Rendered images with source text
----------------------------------------
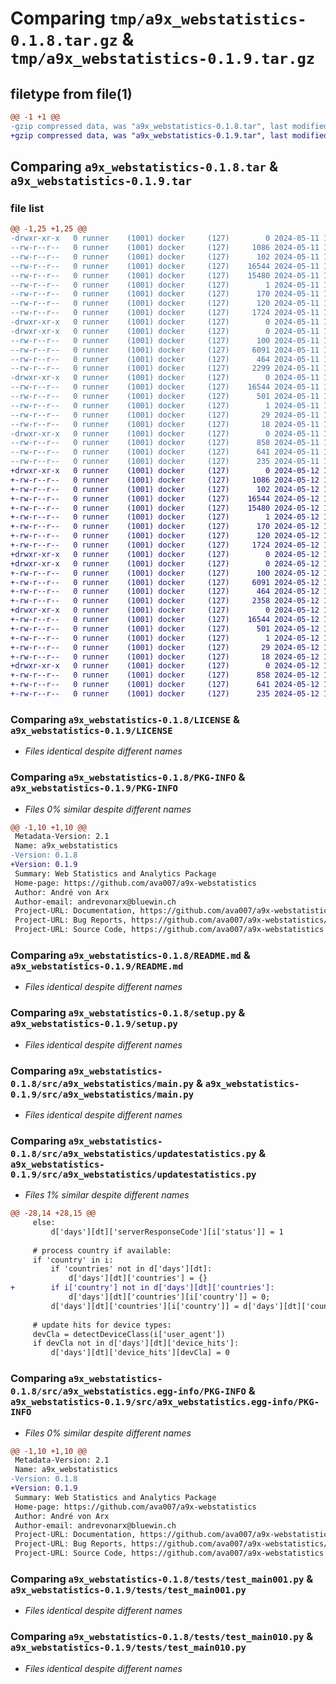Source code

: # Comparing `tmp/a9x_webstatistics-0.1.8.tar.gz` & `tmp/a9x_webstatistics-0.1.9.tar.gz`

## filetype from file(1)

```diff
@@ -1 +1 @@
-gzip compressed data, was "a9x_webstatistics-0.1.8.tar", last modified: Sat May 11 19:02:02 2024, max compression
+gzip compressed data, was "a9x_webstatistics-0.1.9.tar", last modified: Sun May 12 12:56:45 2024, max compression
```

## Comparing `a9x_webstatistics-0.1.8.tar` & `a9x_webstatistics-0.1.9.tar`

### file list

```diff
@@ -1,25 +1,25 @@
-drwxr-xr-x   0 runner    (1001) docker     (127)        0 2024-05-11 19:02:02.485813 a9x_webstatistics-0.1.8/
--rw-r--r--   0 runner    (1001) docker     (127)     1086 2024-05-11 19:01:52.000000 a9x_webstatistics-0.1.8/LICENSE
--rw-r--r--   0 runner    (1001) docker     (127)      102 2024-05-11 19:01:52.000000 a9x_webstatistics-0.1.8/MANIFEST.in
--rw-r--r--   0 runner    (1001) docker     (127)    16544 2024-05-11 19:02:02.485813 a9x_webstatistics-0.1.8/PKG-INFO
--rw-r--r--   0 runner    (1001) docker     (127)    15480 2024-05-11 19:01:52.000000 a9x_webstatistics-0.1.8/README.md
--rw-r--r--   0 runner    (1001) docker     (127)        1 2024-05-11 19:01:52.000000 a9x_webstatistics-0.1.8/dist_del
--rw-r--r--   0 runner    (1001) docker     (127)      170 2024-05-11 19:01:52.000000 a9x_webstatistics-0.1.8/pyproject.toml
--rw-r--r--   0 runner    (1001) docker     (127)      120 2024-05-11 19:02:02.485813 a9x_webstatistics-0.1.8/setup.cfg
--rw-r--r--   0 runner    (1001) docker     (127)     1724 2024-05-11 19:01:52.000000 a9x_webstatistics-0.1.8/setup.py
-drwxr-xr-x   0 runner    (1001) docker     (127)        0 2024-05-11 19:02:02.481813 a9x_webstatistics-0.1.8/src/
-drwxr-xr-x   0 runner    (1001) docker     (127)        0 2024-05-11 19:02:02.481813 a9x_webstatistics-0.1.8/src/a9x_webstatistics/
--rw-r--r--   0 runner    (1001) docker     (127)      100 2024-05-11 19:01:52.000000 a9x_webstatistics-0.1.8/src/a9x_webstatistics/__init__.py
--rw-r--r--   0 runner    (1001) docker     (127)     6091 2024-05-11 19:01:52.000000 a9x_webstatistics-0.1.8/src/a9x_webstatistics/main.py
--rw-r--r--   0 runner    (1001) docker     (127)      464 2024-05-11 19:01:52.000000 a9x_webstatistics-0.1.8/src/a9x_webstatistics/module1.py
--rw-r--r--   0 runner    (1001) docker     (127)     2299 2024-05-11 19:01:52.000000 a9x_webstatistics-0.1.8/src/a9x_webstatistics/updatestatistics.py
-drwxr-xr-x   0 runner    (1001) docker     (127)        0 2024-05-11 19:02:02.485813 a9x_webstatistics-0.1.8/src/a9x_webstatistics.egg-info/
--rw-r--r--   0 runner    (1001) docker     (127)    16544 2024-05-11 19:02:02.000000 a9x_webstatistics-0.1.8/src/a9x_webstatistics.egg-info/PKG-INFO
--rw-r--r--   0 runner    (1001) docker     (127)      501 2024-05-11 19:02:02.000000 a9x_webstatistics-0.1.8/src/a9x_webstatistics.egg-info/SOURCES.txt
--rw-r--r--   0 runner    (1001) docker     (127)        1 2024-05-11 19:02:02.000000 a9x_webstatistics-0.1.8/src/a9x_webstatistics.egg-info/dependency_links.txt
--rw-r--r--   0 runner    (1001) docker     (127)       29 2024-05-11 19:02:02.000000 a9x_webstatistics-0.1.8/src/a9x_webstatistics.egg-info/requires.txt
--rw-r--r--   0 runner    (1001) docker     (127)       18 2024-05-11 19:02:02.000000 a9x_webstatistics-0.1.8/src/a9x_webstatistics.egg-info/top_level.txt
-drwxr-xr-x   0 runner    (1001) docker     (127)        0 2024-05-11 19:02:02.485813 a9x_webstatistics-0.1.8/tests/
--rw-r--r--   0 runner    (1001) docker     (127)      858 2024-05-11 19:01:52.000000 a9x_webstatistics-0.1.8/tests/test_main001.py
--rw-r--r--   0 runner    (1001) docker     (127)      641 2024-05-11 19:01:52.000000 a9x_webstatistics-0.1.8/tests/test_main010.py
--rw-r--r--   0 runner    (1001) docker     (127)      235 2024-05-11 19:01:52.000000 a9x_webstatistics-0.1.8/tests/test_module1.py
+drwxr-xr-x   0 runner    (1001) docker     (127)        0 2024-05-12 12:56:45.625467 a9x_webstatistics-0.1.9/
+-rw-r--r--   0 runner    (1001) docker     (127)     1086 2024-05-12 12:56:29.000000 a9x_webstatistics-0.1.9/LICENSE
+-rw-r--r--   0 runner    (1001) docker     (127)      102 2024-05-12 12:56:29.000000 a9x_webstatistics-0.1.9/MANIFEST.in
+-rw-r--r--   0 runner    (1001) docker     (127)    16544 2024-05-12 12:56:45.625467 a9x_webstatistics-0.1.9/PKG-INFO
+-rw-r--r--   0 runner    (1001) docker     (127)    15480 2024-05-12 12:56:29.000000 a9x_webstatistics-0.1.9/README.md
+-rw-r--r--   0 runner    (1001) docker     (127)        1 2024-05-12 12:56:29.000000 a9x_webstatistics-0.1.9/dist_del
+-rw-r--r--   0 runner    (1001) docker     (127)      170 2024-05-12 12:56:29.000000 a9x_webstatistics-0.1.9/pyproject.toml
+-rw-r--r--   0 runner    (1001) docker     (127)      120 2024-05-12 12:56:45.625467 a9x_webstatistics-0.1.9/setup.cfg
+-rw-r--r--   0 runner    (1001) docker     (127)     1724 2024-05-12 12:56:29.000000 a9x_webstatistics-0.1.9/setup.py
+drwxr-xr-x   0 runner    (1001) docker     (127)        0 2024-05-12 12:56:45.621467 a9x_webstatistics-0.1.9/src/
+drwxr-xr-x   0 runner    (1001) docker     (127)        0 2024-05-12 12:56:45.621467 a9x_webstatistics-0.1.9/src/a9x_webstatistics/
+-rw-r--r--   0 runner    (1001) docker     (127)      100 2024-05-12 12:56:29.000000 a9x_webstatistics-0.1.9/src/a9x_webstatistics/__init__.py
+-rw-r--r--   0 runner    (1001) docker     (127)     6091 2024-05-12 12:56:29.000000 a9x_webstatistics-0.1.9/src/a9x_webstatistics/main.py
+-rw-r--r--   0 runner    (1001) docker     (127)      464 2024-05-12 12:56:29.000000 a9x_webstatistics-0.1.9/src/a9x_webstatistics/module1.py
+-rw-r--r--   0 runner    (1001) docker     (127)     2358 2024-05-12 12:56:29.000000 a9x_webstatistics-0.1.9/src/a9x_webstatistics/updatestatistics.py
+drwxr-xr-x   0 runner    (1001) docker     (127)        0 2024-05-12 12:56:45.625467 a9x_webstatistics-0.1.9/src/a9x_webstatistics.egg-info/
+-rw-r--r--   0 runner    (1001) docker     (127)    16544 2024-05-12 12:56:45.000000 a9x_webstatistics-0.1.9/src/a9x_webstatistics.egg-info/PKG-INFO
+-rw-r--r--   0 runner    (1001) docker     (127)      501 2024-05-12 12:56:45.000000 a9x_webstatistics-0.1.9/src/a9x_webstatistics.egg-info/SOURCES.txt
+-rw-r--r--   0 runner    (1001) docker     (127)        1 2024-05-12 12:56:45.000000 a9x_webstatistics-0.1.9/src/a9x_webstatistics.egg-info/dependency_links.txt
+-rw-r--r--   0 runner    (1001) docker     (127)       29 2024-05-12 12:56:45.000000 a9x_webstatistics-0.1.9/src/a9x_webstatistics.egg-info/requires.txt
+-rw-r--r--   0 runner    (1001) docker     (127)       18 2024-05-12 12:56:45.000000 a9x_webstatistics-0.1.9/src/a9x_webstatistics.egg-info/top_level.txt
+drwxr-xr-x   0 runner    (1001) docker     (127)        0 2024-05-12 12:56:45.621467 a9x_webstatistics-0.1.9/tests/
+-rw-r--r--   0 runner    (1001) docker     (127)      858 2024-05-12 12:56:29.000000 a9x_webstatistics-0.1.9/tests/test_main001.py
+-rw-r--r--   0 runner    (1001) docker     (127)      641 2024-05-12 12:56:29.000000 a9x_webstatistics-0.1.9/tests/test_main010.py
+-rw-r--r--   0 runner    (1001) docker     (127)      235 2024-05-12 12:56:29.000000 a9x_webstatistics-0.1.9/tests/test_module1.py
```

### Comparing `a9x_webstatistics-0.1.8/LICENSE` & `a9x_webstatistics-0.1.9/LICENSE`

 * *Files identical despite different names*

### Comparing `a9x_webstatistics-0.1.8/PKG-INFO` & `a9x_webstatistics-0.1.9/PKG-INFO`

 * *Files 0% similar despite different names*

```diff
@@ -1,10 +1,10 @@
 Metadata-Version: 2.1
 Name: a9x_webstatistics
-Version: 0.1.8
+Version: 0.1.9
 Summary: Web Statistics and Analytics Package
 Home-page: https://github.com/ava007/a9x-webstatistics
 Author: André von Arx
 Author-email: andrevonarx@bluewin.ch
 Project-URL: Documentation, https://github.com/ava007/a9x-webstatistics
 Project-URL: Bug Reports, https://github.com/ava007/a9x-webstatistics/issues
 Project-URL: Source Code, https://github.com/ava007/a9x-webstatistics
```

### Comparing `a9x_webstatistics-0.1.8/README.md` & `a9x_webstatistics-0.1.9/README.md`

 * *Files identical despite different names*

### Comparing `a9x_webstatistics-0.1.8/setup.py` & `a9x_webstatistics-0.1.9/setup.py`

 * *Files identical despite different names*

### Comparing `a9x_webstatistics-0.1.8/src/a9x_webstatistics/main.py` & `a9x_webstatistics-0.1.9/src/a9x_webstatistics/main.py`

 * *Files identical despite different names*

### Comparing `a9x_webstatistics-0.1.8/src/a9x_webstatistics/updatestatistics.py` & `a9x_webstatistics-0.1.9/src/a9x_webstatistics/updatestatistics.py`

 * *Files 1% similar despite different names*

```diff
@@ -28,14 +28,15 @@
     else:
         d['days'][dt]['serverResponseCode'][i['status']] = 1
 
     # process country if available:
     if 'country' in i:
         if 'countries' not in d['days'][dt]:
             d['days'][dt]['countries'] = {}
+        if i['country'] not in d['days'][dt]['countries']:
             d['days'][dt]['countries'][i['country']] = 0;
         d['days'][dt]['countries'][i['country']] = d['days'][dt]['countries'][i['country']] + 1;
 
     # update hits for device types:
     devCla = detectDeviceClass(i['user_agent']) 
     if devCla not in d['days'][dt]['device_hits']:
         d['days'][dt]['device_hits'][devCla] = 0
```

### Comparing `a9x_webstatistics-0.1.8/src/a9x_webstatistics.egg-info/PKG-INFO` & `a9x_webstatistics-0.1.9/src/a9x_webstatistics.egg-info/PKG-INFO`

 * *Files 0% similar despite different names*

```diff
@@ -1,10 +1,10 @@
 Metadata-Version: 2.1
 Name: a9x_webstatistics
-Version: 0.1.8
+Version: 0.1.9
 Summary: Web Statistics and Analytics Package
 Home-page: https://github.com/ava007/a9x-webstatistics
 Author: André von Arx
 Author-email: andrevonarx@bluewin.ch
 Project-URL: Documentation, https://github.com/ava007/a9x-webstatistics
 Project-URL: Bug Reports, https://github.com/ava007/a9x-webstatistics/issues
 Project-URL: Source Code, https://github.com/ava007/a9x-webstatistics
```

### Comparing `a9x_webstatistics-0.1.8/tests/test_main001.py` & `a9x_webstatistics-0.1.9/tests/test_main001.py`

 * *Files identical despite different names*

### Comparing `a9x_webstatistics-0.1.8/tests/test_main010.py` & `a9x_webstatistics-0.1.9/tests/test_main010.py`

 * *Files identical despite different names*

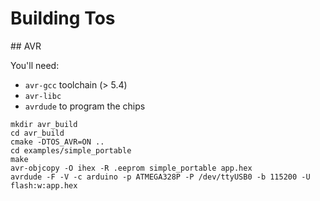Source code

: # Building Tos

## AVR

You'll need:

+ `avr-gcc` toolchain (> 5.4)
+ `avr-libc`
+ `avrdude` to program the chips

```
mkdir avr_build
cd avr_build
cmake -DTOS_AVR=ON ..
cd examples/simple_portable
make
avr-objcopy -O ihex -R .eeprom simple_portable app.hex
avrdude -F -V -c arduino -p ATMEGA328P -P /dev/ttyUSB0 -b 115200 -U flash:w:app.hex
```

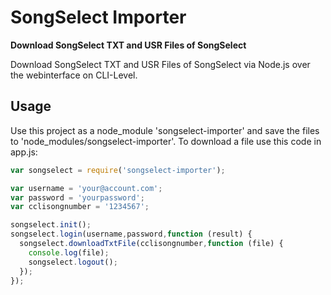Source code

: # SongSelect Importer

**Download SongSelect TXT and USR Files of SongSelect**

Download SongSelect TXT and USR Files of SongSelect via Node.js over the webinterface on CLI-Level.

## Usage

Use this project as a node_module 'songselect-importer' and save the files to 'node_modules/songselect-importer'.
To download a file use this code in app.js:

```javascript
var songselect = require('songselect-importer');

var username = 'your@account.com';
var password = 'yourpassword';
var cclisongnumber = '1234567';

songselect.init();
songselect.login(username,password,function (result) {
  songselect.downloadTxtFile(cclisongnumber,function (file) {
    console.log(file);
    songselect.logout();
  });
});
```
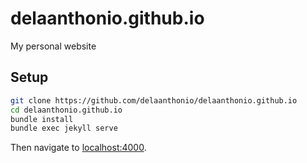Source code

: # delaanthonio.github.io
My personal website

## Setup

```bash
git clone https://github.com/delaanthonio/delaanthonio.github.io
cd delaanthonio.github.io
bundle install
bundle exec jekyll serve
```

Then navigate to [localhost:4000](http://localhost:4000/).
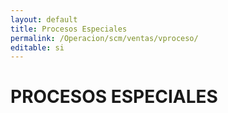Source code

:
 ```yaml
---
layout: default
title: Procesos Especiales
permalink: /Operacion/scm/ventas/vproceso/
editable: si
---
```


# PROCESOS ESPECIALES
----------------------------------------
Task brief
When the word "username" occurs in a line above, list that line.

Exercise output
var username = 'your@account.com';
songselect.login(username,password,function (result) {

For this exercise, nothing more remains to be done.